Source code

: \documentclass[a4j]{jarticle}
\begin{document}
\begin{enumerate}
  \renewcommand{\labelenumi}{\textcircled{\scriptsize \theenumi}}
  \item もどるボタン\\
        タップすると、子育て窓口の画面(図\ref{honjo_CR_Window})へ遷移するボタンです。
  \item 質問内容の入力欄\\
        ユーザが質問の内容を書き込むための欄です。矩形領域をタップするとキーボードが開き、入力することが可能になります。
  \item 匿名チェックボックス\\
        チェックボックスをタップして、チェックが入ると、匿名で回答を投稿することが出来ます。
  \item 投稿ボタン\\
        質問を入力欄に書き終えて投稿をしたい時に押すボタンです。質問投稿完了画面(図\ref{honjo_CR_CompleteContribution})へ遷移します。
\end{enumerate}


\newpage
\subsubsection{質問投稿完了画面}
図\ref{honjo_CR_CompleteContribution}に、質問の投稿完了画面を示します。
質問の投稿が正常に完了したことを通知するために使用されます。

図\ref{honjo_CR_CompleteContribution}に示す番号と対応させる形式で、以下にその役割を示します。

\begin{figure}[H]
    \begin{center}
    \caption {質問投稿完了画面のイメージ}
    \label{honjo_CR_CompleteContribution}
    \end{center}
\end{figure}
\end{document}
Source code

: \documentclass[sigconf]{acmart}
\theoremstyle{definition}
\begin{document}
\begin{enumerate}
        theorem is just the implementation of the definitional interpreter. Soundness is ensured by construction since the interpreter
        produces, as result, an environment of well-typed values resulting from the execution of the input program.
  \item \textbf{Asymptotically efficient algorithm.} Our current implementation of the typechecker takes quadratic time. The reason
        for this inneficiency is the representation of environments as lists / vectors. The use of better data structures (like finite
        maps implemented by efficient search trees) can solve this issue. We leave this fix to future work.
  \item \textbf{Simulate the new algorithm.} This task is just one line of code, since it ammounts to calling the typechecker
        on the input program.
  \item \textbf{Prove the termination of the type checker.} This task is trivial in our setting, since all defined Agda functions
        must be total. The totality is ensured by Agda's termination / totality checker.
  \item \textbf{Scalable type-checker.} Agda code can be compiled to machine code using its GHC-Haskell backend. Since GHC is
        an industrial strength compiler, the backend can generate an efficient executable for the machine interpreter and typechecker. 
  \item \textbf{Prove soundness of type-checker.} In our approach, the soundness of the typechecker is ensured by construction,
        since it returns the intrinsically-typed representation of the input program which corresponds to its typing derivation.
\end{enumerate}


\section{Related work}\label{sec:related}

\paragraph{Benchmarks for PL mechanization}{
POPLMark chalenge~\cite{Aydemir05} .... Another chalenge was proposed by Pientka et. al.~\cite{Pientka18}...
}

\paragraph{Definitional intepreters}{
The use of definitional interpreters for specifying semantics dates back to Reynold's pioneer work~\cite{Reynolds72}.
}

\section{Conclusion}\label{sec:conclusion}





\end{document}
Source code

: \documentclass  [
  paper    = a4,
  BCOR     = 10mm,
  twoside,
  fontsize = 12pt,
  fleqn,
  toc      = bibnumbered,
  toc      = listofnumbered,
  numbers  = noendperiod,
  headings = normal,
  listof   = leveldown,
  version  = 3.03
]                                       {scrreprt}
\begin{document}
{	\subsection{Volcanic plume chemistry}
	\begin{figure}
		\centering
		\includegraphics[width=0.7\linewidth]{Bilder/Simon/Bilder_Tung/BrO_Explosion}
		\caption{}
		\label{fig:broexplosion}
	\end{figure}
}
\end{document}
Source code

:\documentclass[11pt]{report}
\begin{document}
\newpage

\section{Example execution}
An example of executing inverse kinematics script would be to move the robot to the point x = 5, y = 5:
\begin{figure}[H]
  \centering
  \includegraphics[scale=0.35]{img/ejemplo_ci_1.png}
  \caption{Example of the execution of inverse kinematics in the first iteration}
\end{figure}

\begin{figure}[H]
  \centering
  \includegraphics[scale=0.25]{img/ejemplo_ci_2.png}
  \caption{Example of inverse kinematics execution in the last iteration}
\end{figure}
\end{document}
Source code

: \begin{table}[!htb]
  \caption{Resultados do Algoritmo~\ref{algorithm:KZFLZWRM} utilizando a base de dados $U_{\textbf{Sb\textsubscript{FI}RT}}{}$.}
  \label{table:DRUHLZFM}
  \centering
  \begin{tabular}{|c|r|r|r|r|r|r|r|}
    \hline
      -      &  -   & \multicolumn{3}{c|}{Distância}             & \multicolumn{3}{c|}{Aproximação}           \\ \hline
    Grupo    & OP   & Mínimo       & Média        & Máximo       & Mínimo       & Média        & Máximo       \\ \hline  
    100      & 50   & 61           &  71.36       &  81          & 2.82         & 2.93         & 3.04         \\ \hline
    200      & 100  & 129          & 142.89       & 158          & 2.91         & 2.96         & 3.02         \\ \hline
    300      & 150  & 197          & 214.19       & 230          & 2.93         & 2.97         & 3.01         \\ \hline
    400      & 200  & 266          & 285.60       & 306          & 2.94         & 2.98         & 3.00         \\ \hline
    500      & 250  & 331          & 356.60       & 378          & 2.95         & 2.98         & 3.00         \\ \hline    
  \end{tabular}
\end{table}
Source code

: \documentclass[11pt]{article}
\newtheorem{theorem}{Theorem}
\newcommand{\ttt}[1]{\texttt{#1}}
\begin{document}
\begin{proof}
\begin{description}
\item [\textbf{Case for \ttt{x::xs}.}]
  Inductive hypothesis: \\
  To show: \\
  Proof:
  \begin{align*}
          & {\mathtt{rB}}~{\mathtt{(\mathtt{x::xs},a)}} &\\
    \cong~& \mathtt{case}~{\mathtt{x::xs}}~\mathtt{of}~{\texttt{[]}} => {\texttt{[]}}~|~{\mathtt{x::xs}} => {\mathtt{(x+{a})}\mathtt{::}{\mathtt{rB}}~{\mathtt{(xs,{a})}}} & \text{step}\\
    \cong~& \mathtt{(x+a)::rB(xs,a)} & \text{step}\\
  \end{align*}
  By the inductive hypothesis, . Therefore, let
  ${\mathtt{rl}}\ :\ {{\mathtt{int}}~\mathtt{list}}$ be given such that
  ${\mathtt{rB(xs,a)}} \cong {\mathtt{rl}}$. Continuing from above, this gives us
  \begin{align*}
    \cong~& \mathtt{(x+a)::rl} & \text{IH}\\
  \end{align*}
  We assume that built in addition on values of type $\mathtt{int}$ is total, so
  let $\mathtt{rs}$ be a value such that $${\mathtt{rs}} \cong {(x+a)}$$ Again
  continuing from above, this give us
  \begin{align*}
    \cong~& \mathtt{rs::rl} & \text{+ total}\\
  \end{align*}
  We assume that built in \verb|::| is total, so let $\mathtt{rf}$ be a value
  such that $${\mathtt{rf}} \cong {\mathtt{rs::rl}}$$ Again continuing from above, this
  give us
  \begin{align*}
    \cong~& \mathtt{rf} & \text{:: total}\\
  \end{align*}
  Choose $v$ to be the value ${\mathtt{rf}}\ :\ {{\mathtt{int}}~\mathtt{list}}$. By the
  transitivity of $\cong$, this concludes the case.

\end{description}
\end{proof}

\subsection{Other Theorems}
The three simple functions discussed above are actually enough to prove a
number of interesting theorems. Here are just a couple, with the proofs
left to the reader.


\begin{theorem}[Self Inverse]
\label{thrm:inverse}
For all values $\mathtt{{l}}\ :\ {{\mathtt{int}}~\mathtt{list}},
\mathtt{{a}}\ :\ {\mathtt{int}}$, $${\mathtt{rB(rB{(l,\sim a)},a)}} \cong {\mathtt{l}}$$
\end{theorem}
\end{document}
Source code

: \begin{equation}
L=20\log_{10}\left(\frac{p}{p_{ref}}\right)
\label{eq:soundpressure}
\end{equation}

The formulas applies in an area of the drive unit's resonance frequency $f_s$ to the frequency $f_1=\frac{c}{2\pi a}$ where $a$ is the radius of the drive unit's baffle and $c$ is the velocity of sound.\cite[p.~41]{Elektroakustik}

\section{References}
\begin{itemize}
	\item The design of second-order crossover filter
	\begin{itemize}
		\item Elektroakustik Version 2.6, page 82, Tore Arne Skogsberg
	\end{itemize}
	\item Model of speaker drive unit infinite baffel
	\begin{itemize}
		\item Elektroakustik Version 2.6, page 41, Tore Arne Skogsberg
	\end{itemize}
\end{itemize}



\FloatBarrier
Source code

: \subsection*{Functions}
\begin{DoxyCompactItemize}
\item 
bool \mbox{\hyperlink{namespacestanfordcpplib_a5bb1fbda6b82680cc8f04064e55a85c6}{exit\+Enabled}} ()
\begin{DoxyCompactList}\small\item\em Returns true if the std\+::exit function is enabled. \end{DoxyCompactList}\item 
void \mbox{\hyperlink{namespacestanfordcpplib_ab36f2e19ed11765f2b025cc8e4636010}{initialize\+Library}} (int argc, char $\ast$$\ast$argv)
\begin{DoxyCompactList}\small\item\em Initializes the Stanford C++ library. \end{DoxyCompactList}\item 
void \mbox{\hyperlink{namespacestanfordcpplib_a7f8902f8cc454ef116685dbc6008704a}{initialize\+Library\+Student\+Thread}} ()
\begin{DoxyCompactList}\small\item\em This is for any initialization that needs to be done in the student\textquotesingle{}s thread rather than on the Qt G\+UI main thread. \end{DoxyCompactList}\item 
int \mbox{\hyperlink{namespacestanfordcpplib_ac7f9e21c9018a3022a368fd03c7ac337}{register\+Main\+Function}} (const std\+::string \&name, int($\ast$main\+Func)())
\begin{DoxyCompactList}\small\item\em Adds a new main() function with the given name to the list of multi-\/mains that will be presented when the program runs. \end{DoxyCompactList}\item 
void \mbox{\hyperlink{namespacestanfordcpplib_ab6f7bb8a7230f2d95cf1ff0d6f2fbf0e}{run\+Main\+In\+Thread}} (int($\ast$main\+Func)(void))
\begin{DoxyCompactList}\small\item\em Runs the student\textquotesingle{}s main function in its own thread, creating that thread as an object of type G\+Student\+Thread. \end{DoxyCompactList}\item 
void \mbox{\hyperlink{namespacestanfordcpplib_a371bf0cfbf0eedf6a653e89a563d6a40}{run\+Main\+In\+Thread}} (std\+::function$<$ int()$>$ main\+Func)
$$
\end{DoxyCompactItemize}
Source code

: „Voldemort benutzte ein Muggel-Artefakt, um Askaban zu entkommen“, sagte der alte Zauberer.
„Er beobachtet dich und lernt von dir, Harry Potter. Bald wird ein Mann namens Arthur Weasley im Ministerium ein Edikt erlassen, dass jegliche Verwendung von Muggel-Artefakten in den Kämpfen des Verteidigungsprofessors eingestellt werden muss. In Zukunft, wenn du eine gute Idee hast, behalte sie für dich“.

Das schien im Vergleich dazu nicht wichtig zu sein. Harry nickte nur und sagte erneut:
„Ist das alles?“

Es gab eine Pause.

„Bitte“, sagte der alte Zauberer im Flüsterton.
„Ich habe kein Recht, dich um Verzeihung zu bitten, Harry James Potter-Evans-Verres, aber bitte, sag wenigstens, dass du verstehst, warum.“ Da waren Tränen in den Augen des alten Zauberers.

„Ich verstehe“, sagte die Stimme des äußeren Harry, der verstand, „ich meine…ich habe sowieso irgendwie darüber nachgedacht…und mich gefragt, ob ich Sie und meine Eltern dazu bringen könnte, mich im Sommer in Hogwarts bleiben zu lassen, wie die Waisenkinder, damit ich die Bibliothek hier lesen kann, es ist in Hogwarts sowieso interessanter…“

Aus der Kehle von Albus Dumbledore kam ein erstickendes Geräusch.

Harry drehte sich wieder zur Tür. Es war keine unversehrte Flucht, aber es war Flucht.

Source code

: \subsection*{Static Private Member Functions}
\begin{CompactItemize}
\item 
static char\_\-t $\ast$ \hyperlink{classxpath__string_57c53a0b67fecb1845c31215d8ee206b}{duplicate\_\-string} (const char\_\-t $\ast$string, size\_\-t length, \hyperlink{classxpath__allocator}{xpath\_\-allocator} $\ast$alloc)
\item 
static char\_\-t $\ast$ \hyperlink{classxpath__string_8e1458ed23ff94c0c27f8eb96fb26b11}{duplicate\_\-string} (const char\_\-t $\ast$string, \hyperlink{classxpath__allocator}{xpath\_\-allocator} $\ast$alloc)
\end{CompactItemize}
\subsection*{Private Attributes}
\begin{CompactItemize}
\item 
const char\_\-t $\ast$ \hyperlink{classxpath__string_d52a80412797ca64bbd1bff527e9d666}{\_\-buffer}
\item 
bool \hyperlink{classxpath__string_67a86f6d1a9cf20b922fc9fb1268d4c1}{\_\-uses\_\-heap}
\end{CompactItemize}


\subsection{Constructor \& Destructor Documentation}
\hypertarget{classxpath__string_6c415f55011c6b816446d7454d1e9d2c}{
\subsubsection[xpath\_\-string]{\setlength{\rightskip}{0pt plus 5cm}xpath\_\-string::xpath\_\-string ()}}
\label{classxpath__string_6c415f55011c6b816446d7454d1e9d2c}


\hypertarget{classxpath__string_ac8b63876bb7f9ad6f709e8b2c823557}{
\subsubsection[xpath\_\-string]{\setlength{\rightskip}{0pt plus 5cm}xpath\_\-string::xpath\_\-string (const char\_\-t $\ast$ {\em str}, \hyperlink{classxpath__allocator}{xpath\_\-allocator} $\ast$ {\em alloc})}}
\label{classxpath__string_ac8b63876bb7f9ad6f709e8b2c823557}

* WORK INSTRUCTION *
What lines above contain the word "kinematics"? Return each such line.

* OUTPUT *
An example of executing inverse kinematics script would be to move the robot to the point x = 5, y = 5:
  \caption{Example of the execution of inverse kinematics in the first iteration}
  \caption{Example of inverse kinematics execution in the last iteration}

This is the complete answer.